As leaders are arriving in Hiroshima for the G7 Summit to be held this weekend, Ukraine and China are expected to dominate the agenda. Other subjects will undoubtedly be discussed but these are the two poised to take center stage.
The G7 nations are united when it comes to Ukraine. There has been no loosening of support, either material or financial, being streamed to Ukraine by the West. With this in mind, there are a handful of areas where disagreements have cropped up. Most notable lately is the push by Western European nations to pressure the Biden administration into supplying F-16s to Ukraine. Since the start of the conflict this has been a redline for the United States.
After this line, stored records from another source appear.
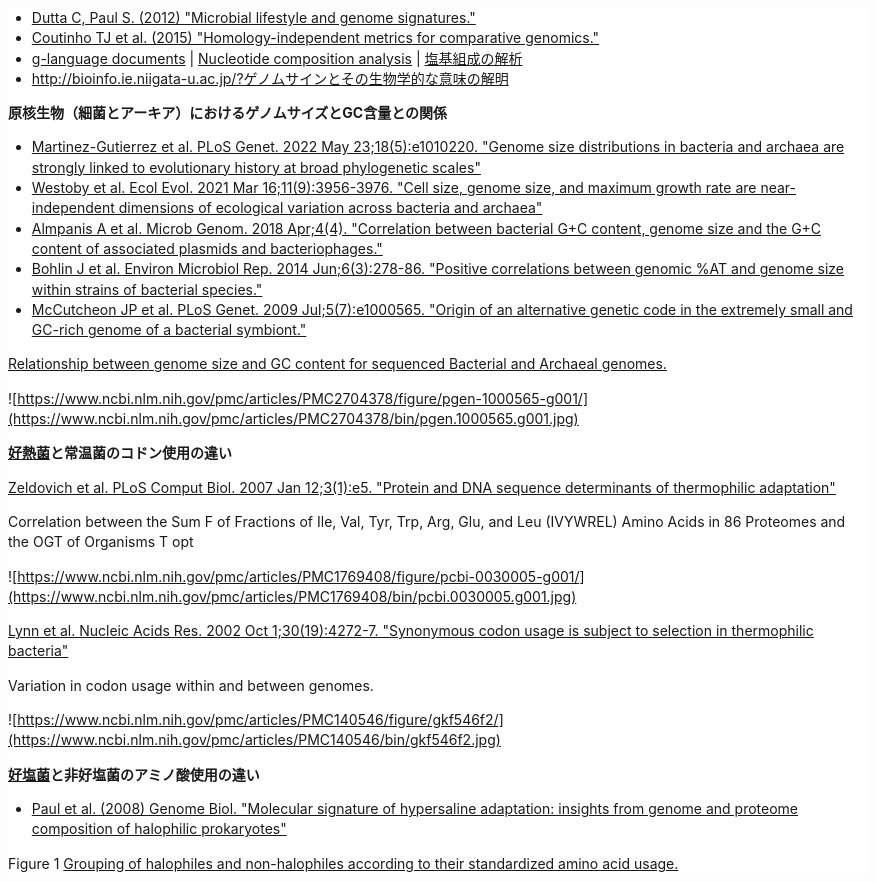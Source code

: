 - [Dutta C, Paul S. (2012) "Microbial lifestyle and genome signatures."](https://www.ncbi.nlm.nih.gov/pubmed/23024607)
- [Coutinho TJ et al. (2015) "Homology-independent metrics for comparative genomics."](https://www.ncbi.nlm.nih.gov/pubmed/26029354)
- [g-language documents](https://github.com/gaou/g-language/wiki/Documents) | 
[Nucleotide composition analysis](https://github.com/gaou/g-language/wiki/restgenomeanalysisenglish#nucleotide-composition-analysis) | 
[塩基組成の解析](https://github.com/gaou/g-language/wiki/restgenomeanalysisjapanese#塩基組成の解析)
- http://bioinfo.ie.niigata-u.ac.jp/?ゲノムサインとその生物学的な意味の解明

**原核生物（細菌とアーキア）におけるゲノムサイズとGC含量との関係**

- [Martinez-Gutierrez et al. PLoS Genet. 2022 May 23;18(5):e1010220. "Genome size distributions in bacteria and archaea are strongly linked to evolutionary history at broad phylogenetic scales"](https://pubmed.ncbi.nlm.nih.gov/35605022/)
- [Westoby et al. Ecol Evol. 2021 Mar 16;11(9):3956-3976. "Cell size, genome size, and maximum growth rate are near-independent dimensions of ecological variation across bacteria and archaea"](https://pubmed.ncbi.nlm.nih.gov/33976787/)
- [Almpanis A et al.  Microb Genom. 2018 Apr;4(4). "Correlation between bacterial G+C content, genome size and the G+C content of associated plasmids and bacteriophages."](https://www.ncbi.nlm.nih.gov/pubmed/29633935)
- [Bohlin J et al. Environ Microbiol Rep. 2014 Jun;6(3):278-86. "Positive correlations between genomic %AT and genome size within strains of bacterial species."](https://www.ncbi.nlm.nih.gov/pubmed/24983532)
- [McCutcheon JP et al. PLoS Genet. 2009 Jul;5(7):e1000565. "Origin of an alternative genetic code in the extremely small and GC-rich genome of a bacterial symbiont."](https://www.ncbi.nlm.nih.gov/pubmed/19609354)

[Relationship between genome size and GC content for sequenced Bacterial and Archaeal genomes.](https://www.ncbi.nlm.nih.gov/pmc/articles/PMC2704378/figure/pgen-1000565-g001/)

![https://www.ncbi.nlm.nih.gov/pmc/articles/PMC2704378/figure/pgen-1000565-g001/](https://www.ncbi.nlm.nih.gov/pmc/articles/PMC2704378/bin/pgen.1000565.g001.jpg)

**[好熱菌](https://ja.wikipedia.org/wiki/好熱菌)と常温菌のコドン使用の違い**

[Zeldovich et al. PLoS Comput Biol. 2007 Jan 12;3(1):e5. "Protein and DNA sequence determinants of thermophilic adaptation"](https://pubmed.ncbi.nlm.nih.gov/17222055/)

Correlation between the Sum F of Fractions of Ile, Val, Tyr, Trp, Arg, Glu, and Leu (IVYWREL) Amino Acids in 86 Proteomes and the OGT of Organisms T opt

![https://www.ncbi.nlm.nih.gov/pmc/articles/PMC1769408/figure/pcbi-0030005-g001/](https://www.ncbi.nlm.nih.gov/pmc/articles/PMC1769408/bin/pcbi.0030005.g001.jpg)

[Lynn et al. Nucleic Acids Res. 2002 Oct 1;30(19):4272-7. "Synonymous codon usage is subject to selection in thermophilic bacteria"](https://pubmed.ncbi.nlm.nih.gov/12364606/)

Variation in codon usage within and between genomes. 

![https://www.ncbi.nlm.nih.gov/pmc/articles/PMC140546/figure/gkf546f2/](https://www.ncbi.nlm.nih.gov/pmc/articles/PMC140546/bin/gkf546f2.jpg)

**[好塩菌](https://ja.wikipedia.org/wiki/好塩菌)と非好塩菌のアミノ酸使用の違い**

- [Paul et al. (2008) Genome Biol. "Molecular signature of hypersaline adaptation: insights from genome and proteome composition of halophilic prokaryotes"](https://pubmed.ncbi.nlm.nih.gov/18397532/)

Figure 1 [Grouping of halophiles and non-halophiles according to their standardized amino acid usage.](https://www.ncbi.nlm.nih.gov/pmc/articles/PMC2643941/figure/F1/)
Internally, Republicans oppose any such transfer and there are a number of influential voices inside the Pentagon thinking along similar lines. Despite this, a number of US allies are moving forward on the F-16 acquirement front. The United Kingdom and the Netherlands are moving to build an international coalition to provide Ukraine with F-16s. Or at the very least to provide training to Ukrainian pilots. The topic will almost certainly be broached in Hiroshima over the weekend, with additional pressure placed on President Biden.
When it comes to China, the G7 are less united in finding methods to deter China’s military ambitions. Not all of the G7 nations have formed hardline approaches on China. The prospect of economic coercion has made tackling China’s ambitions akin to walking on egg shells. The primary concern for some G7 nations is the extent of their reliance on the Chinese economy. European member-states and the EU (which is a non-enumerated member) find themselves forced to adopt rather compromising positions in order to keep their supply lines and critical technologies secure. On the surface, the G7 comes across as more-or-less united on China, yet behind the scenes there are a number of crucial items such as this demanding attention.